Records from a collection
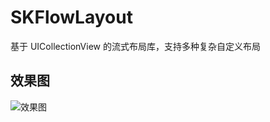 # SKFlowLayout
基于 UICollectionView 的流式布局库，支持多种复杂自定义布局

## 效果图

![效果图](/Users/xiangkuilin/Desktop/FlowLayout/Images/效果图.jpg)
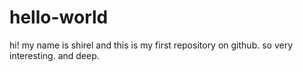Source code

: # hello-world

hi!
my name is shirel and this is my first repository on github.
so very interesting. and deep.
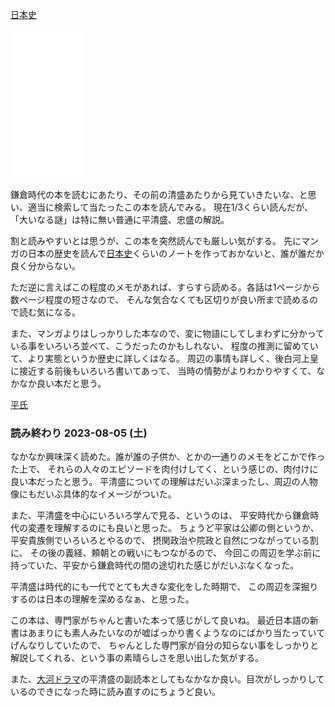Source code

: [日本史](%E6%97%A5%E6%9C%AC%E5%8F%B2)

<iframe sandbox="allow-popups allow-scripts allow-modals allow-forms allow-same-origin" style="width:120px;height:240px;" marginwidth="0" marginheight="0" scrolling="no" frameborder="0" src="//rcm-fe.amazon-adsystem.com/e/cm?lt1=_blank&bc1=000000&IS2=1&bg1=FFFFFF&fc1=000000&lc1=0000FF&t=karino203-22&language=ja_JP&o=9&p=8&l=as4&m=amazon&f=ifr&ref=as_ss_li_til&asins=B0081BLTO6&linkId=701d02bb11e6f2d4e725665920564f1b"></iframe>

鎌倉時代の本を読むにあたり、その前の清盛あたりから見ていきたいな、と思い、適当に検索して当たったこの本を読んでみる。
現在1/3くらい読んだが、「大いなる謎」は特に無い普通に平清盛、忠盛の解説。

割と読みやすいとは思うが、この本を突然読んでも厳しい気がする。
先にマンガの日本の歴史を読んで[日本史](%E6%97%A5%E6%9C%AC%E5%8F%B2)くらいのノートを作っておかないと、誰が誰だか良く分からない。

ただ逆に言えばこの程度のメモがあれば、すらすら読める。各話は1ページから数ページ程度の短さなので、
そんな気合なくても区切りが良い所まで読めるので読む気になる。

また、マンガよりはしっかりした本なので、変に物語にしてしまわずに分かっている事をいろいろ並べて、こうだったのかもしれない、
程度の推測に留めていて、より実態というか歴史に詳しくはなる。
周辺の事情も詳しく、後白河上皇に接近する前後もいろいろ書いてあって、
当時の情勢がよりわかりやすくて、なかなか良い本だと思う。

[平氏](%E5%B9%B3%E6%B0%8F)

### 読み終わり 2023-08-05 (土)

なかなか興味深く読めた。誰が誰の子供か、とかの一通りのメモをどこかで作った上で、
それらの人々のエピソードを肉付けしてく、という感じの、肉付けに良い本だったと思う。
平清盛についての理解はだいぶ深まったし、周辺の人物像にもだいぶ具体的なイメージがついた。

また、平清盛を中心にいろいろ学んで見る、というのは、
平安時代から鎌倉時代の変遷を理解するのにも良いと思った。
ちょうど平家は公卿の側というか、平安貴族側でいろいろとやるので、
摂関政治や院政と自然につながっている割に、
その後の義経、頼朝との戦いにもつながるので、
今回この周辺を学ぶ前に持っていた、平安から鎌倉時代の間の途切れた感じがだいぶなくなった。

平清盛は時代的にも一代でとても大きな変化をした時期で、
この周辺を深掘りするのは日本の理解を深めるなぁ、と思った。

この本は、専門家がちゃんと書いた本って感じがして良いね。
最近日本語の新書はあまりにも素人みたいなのが嘘ばっかり書くようなのにばかり当たっていてげんなりしていたので、
ちゃんとした専門家が自分の知らない事をしっかりと解説してくれる、という事の素晴らしさを思い出した気がする。

また、[大河ドラマ](%E5%A4%A7%E6%B2%B3%E3%83%89%E3%83%A9%E3%83%9E)の平清盛の副読本としてもなかなか良い。目次がしっかりしているのできになった時に読み直すのにちょうど良い。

* **Task details**:
Set down every record above exactly as it stands, but skip the pictures.

* **Result**:
 # SKFlowLayout
基于 UICollectionView 的流式布局库，支持多种复杂自定义布局

## 效果图

![效果图](/Users/xiangkuilin/Desktop/FlowLayout/Images/效果图.jpg)
Source code

: # hello-world

hi!
my name is shirel and this is my first repository on github.
so very interesting. and deep.
Source code

: [日本史](%E6%97%A5%E6%9C%AC%E5%8F%B2)

<iframe sandbox="allow-popups allow-scripts allow-modals allow-forms allow-same-origin" style="width:120px;height:240px;" marginwidth="0" marginheight="0" scrolling="no" frameborder="0" src="//rcm-fe.amazon-adsystem.com/e/cm?lt1=_blank&bc1=000000&IS2=1&bg1=FFFFFF&fc1=000000&lc1=0000FF&t=karino203-22&language=ja_JP&o=9&p=8&l=as4&m=amazon&f=ifr&ref=as_ss_li_til&asins=B0081BLTO6&linkId=701d02bb11e6f2d4e725665920564f1b"></iframe>

鎌倉時代の本を読むにあたり、その前の清盛あたりから見ていきたいな、と思い、適当に検索して当たったこの本を読んでみる。
現在1/3くらい読んだが、「大いなる謎」は特に無い普通に平清盛、忠盛の解説。

割と読みやすいとは思うが、この本を突然読んでも厳しい気がする。
先にマンガの日本の歴史を読んで[日本史](%E6%97%A5%E6%9C%AC%E5%8F%B2)くらいのノートを作っておかないと、誰が誰だか良く分からない。

ただ逆に言えばこの程度のメモがあれば、すらすら読める。各話は1ページから数ページ程度の短さなので、
そんな気合なくても区切りが良い所まで読めるので読む気になる。

また、マンガよりはしっかりした本なので、変に物語にしてしまわずに分かっている事をいろいろ並べて、こうだったのかもしれない、
程度の推測に留めていて、より実態というか歴史に詳しくはなる。
周辺の事情も詳しく、後白河上皇に接近する前後もいろいろ書いてあって、
当時の情勢がよりわかりやすくて、なかなか良い本だと思う。

[平氏](%E5%B9%B3%E6%B0%8F)

### 読み終わり 2023-08-05 (土)

なかなか興味深く読めた。誰が誰の子供か、とかの一通りのメモをどこかで作った上で、
それらの人々のエピソードを肉付けしてく、という感じの、肉付けに良い本だったと思う。
平清盛についての理解はだいぶ深まったし、周辺の人物像にもだいぶ具体的なイメージがついた。

また、平清盛を中心にいろいろ学んで見る、というのは、
平安時代から鎌倉時代の変遷を理解するのにも良いと思った。
ちょうど平家は公卿の側というか、平安貴族側でいろいろとやるので、
摂関政治や院政と自然につながっている割に、
その後の義経、頼朝との戦いにもつながるので、
今回この周辺を学ぶ前に持っていた、平安から鎌倉時代の間の途切れた感じがだいぶなくなった。

平清盛は時代的にも一代でとても大きな変化をした時期で、
この周辺を深掘りするのは日本の理解を深めるなぁ、と思った。

この本は、専門家がちゃんと書いた本って感じがして良いね。
最近日本語の新書はあまりにも素人みたいなのが嘘ばっかり書くようなのにばかり当たっていてげんなりしていたので、
ちゃんとした専門家が自分の知らない事をしっかりと解説してくれる、という事の素晴らしさを思い出した気がする。

また、[大河ドラマ](%E5%A4%A7%E6%B2%B3%E3%83%89%E3%83%A9%E3%83%9E)の平清盛の副読本としてもなかなか良い。目次がしっかりしているのできになった時に読み直すのにちょうど良い。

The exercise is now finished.